• [Exercise objective] Go through the data and copy each line that holds "netbios".
== == ==
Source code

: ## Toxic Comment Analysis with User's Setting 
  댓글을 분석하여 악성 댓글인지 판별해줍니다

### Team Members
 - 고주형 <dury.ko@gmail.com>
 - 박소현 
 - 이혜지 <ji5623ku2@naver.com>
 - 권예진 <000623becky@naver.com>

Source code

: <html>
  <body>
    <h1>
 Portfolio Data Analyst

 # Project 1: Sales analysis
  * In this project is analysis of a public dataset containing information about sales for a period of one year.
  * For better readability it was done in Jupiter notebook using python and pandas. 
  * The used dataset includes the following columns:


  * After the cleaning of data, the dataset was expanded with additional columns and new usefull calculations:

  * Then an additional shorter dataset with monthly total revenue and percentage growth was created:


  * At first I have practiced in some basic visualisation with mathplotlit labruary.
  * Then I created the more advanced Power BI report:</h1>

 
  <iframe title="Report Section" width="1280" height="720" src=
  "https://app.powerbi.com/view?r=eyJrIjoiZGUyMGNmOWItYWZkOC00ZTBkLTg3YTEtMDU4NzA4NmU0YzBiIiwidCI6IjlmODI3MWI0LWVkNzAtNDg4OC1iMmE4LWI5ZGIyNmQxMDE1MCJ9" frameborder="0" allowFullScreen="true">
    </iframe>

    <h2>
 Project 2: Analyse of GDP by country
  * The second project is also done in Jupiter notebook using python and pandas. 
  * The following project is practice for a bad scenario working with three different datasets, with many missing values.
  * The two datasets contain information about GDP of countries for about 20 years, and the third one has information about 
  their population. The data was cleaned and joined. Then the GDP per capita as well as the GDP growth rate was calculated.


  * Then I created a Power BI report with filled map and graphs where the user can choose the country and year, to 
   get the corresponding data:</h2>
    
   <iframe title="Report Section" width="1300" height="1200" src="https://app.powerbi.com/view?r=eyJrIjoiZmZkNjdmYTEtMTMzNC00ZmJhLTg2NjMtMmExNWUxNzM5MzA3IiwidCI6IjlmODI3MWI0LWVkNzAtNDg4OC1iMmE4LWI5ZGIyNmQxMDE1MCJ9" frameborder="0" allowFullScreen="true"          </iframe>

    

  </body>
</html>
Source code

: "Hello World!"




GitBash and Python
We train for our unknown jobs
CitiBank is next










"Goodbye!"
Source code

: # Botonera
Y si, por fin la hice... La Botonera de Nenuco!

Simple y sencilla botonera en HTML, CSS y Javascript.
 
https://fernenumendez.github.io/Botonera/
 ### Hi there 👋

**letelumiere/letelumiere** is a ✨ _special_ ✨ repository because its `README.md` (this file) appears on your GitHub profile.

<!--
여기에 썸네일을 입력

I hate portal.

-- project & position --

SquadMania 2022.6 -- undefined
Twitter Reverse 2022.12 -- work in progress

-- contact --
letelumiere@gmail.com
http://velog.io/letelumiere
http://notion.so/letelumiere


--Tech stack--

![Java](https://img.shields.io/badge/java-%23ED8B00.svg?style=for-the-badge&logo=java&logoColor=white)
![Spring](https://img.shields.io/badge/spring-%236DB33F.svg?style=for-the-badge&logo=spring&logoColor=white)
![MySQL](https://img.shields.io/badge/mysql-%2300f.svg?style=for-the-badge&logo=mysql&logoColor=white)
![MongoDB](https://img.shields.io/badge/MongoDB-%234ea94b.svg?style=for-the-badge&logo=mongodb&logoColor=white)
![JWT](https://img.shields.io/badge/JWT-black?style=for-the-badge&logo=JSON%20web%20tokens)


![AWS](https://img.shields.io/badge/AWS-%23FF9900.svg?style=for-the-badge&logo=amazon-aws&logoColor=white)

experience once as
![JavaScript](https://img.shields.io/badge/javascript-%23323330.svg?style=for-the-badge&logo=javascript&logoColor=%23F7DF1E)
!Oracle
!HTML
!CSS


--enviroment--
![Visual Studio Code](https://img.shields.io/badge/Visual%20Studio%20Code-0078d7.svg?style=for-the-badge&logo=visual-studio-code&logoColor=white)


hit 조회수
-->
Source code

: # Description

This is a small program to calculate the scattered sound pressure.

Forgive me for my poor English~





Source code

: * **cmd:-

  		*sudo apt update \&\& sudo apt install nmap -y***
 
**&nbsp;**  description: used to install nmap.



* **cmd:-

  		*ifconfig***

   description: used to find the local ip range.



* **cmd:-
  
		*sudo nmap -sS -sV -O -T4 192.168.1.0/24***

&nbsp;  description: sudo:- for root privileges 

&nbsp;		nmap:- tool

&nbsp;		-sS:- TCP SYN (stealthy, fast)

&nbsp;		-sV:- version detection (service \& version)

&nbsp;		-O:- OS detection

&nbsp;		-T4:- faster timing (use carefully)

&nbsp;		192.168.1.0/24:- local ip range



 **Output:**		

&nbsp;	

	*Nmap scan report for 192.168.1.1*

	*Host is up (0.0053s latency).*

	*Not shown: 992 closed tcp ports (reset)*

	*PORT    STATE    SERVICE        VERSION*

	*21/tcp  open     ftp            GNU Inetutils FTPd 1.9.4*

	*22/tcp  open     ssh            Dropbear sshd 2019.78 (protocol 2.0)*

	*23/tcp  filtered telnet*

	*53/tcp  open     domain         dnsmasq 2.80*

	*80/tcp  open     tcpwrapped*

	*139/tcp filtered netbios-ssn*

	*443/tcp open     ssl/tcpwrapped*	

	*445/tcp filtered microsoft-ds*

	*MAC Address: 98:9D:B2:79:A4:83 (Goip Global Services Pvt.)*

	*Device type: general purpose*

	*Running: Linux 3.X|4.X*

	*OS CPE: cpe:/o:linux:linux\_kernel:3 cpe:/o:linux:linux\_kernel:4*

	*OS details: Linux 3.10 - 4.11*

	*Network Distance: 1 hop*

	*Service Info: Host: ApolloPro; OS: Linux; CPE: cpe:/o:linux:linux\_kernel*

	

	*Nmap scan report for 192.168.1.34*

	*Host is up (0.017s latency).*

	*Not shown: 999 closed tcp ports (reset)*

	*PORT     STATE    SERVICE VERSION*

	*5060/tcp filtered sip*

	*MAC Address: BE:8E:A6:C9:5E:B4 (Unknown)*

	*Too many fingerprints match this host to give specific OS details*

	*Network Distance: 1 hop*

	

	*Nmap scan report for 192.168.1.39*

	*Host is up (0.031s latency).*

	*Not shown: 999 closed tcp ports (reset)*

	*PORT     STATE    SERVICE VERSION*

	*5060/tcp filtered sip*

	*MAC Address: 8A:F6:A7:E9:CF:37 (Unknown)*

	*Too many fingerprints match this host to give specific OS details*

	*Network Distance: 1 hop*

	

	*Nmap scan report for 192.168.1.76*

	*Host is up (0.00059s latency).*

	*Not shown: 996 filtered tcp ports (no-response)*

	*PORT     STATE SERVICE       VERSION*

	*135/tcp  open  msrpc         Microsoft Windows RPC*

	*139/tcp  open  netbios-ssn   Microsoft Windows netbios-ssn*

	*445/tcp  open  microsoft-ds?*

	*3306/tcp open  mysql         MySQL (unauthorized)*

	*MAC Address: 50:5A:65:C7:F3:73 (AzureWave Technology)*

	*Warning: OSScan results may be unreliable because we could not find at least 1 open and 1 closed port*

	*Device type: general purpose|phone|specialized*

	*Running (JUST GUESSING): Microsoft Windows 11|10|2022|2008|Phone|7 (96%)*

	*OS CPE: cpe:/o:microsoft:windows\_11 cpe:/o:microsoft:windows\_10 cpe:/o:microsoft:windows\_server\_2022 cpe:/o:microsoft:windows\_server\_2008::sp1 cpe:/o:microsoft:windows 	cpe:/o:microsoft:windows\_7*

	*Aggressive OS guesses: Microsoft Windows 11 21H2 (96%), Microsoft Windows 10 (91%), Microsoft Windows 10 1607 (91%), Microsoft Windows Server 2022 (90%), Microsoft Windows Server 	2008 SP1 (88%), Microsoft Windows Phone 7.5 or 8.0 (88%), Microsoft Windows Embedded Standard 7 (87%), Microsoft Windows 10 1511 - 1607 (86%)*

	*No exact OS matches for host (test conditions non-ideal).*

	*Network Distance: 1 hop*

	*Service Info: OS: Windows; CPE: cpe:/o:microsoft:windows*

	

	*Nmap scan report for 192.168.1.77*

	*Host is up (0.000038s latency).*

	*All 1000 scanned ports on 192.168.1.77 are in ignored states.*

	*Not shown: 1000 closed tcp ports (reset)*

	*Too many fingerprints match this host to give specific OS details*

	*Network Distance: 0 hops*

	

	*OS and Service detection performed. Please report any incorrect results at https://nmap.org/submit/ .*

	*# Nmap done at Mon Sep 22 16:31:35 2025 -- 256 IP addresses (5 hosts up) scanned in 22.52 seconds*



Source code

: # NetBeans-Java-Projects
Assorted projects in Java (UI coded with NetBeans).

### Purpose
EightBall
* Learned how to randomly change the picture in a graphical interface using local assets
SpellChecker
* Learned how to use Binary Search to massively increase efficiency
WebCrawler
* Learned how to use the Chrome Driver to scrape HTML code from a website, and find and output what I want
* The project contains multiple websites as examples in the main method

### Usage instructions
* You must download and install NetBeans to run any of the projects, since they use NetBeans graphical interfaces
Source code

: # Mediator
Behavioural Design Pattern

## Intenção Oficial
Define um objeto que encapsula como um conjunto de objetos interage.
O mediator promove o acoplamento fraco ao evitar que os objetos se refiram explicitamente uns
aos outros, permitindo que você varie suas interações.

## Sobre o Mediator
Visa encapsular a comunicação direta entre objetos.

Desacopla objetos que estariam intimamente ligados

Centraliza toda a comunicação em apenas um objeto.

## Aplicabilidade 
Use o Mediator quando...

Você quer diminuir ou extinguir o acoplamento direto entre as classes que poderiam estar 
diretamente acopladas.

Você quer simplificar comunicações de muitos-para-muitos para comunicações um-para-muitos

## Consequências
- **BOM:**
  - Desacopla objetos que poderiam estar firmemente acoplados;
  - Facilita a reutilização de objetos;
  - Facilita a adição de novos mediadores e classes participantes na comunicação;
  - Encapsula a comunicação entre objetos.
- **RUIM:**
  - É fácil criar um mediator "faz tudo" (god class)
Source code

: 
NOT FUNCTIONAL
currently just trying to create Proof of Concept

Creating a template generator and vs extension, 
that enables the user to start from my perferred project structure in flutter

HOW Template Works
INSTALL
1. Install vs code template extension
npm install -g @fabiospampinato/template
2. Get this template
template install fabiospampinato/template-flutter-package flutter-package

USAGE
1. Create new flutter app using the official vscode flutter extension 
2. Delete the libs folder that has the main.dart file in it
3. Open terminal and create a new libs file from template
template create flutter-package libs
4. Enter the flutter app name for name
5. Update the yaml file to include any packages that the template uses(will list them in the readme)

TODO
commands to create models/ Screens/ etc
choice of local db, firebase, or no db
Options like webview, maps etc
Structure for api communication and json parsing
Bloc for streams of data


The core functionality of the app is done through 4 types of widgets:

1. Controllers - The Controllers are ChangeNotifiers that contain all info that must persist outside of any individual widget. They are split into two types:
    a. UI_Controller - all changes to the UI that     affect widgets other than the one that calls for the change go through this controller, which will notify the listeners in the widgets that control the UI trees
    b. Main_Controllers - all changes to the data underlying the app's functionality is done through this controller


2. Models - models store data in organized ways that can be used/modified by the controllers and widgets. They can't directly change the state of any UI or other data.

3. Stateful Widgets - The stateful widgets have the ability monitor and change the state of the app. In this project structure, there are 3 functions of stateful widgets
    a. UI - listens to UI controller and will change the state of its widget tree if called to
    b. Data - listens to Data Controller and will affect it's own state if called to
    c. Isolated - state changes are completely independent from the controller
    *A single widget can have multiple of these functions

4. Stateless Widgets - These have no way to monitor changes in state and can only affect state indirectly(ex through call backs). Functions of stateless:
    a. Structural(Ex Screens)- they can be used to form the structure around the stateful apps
== == ==
• [Written response]
	*139/tcp filtered netbios-ssn*
	*139/tcp  open  netbios-ssn   Microsoft Windows netbios-ssn*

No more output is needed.